*Required action*: Transcribe word for word the lines spanning the line with "2048 -n 1000" through the end of the records.
- - - - - - -
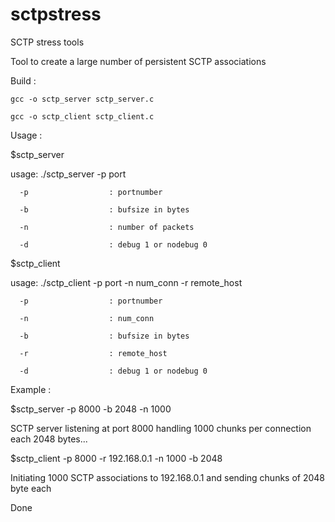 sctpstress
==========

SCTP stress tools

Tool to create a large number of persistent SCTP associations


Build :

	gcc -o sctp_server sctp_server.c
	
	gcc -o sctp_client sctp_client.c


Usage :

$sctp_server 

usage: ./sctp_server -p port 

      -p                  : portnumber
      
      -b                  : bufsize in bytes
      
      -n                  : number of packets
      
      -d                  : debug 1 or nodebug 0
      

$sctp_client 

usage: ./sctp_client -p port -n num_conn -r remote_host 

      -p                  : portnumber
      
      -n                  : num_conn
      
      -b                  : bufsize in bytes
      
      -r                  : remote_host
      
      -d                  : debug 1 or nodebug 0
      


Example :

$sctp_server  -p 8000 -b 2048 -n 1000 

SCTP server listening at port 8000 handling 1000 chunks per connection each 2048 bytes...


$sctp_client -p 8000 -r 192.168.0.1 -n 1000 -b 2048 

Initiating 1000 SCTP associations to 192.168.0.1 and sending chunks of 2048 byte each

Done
- - - - - - -
*Reply to the task*:
$sctp_server  -p 8000 -b 2048 -n 1000 

SCTP server listening at port 8000 handling 1000 chunks per connection each 2048 bytes...


$sctp_client -p 8000 -r 192.168.0.1 -n 1000 -b 2048 

Initiating 1000 SCTP associations to 192.168.0.1 and sending chunks of 2048 byte each

Done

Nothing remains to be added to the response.